Expect Vce(Sat) = 80mV

But now Vce = 3.3 - 2.6 = 700mV

Why?


Answer

I think the LCD should be on the high side, as shown below. You might like to refer to the Electronics Tutorials on Using Transistor as a Switch (Ref 2).

2sd1048


The datasheet specifies the following.

(1) At Ic = 100mA, Vce(sat) should be around 40mV

(2) At Ic = 100mA, hFE should be around 400.


Let us use the NPN BJT switching configuration recommended by the Electronics Tutorials and do the circuit analysis.

2sd1048 2


Circuit Analysis

(1) If Vin = 3V, Ib = (3V - 0.6V) / 220R = 2.4V / 220R ~= 2400 / 220 ~= 10mA

(2) Ic = Ib * hFE = 10mA x 400 = 4000mA max > 100mA (LCD loading)

(3) At 100mA, Ice(sat) should be around 35mV, therefore in saturation region.

(4) Therefore Vcc at LCD = 3V3 - 35mV ~= 3V, should be OK to drive LCD.

Errata - Equation (4) above should read 3V3 - 35mV = 3.26V. Many thanks to @justynnuff for pointing out my careless calculation mistake.

ad1024 sat region


Notes:

(1) My always dodgy calculation has not been proofread.

(2) I am just a friendly hobbyist. No guarantee no nothing won't melt down or blow up.


Discussion, Conclusion, and Recommendation

Discussion

There are a couple of things to discuss, such as

(1) Should we use a PNP BJT or NPN BJT, why?

(2) Should we place the LCD load place on high or low side of switch, why?

(3) Should we use a power MOSFET with a very very low on resistance, instead of BJT, which a a relatively big Vce(sat)?

(4) power BJT/MOSFET are usually used to switch current (eg relay, solenoid) and not a power supply. Power supplies are usually enabled/disabled by a logic signal. Switching off a current always creates a back EMF which might damage the power supply or other components.


Conclusion

The NPN BJT suggested should solve the OP's problem. But a better method is to enable/disable a power supply (Appendix B)


Recommendation

(1) NPN BJT switch with loading at high side is preferred over PNP BJT switch, for easier biasing and signal control.

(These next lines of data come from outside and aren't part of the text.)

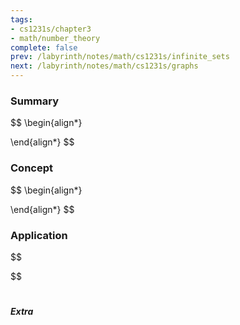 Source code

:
 ```yaml
---
tags:
- cs1231s/chapter3
- math/number_theory
complete: false
prev: /labyrinth/notes/math/cs1231s/infinite_sets
next: /labyrinth/notes/math/cs1231s/graphs
---
```


   

### Summary
$$
\begin{align*}

\end{align*}
$$

### Concept
$$
\begin{align*}

\end{align*}
$$

### Application
$$

$$

#

##### Extra

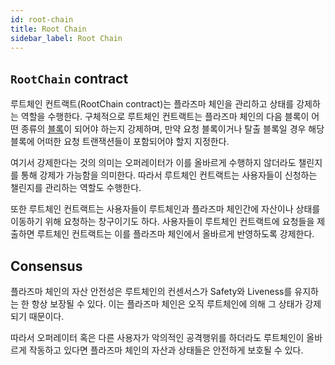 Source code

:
 ```yaml
---
id: root-chain
title: Root Chain
sidebar_label: Root Chain
---
```



## `RootChain` contract
루트체인 컨트랙트(RootChain contract)는 플라즈마 체인을 관리하고 상태를 강제하는 역할을 수행한다. 구체적으로 루트체인 컨트랙트는 플라즈마 체인의 다음 블록이 어떤 종류의 [블록](plasma-chain#blocks-and-epoch)이 되어야 하는지 강제하며, 만약 요청 블록이거나 탈출 블록일 경우 해당 블록에 어떠한 요청 트랜잭션들이 포함되어야 할지 지정한다. 

여기서 강제한다는 것의 의미는 오퍼레이터가 이를 올바르게 수행하지 않더라도 챌린지를 통해 강제가 가능함을 의미한다. 따라서 루트체인 컨트랙트는 사용자들이 신청하는 챌린지를 관리하는 역할도 수행한다. 

또한 루트체인 컨트랙트는 사용자들이 루트체인과 플라즈마 체인간에 자산이나 상태를 이동하기 위해 요청하는 창구이기도 하다. 사용자들이 루트체인 컨트랙트에 요청들을 제출하면 루트체인 컨트랙트는 이를 플라즈마 체인에서 올바르게 반영하도록 강제한다.


## Consensus
플라즈마 체인의 자산 안전성은 루트체인의 컨센서스가 Safety와 Liveness를 유지하는 한 항상 보장될 수 있다. 이는 플라즈마 체인은 오직 루트체인에 의해 그 상태가 강제되기 때문이다. 

따라서 오퍼레이터 혹은 다른 사용자가 악의적인 공격행위를 하더라도 루트체인이 올바르게 작동하고 있다면 플라즈마 체인의 자산과 상태들은 안전하게 보호될 수 있다.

(2) Instead of switching current to the LCD loading, enabling/disabling switching on/off power supply with over current protection etc, should be used, to avoid back EMF. (Appendix B)

Update 2020jul23

(3) Many thanks to @justynnuff for pointing out one important thing that many newbies or even old timers don't know that they don't know, that is using MOSFET as switches.

MOSFETs has very low "On resistance" which effectively means that the voltage drop (corresponding to BJT's Vce(sat) ) is typically 10 times smaller, therefore wasting much less energy and typically needs no heat sinks.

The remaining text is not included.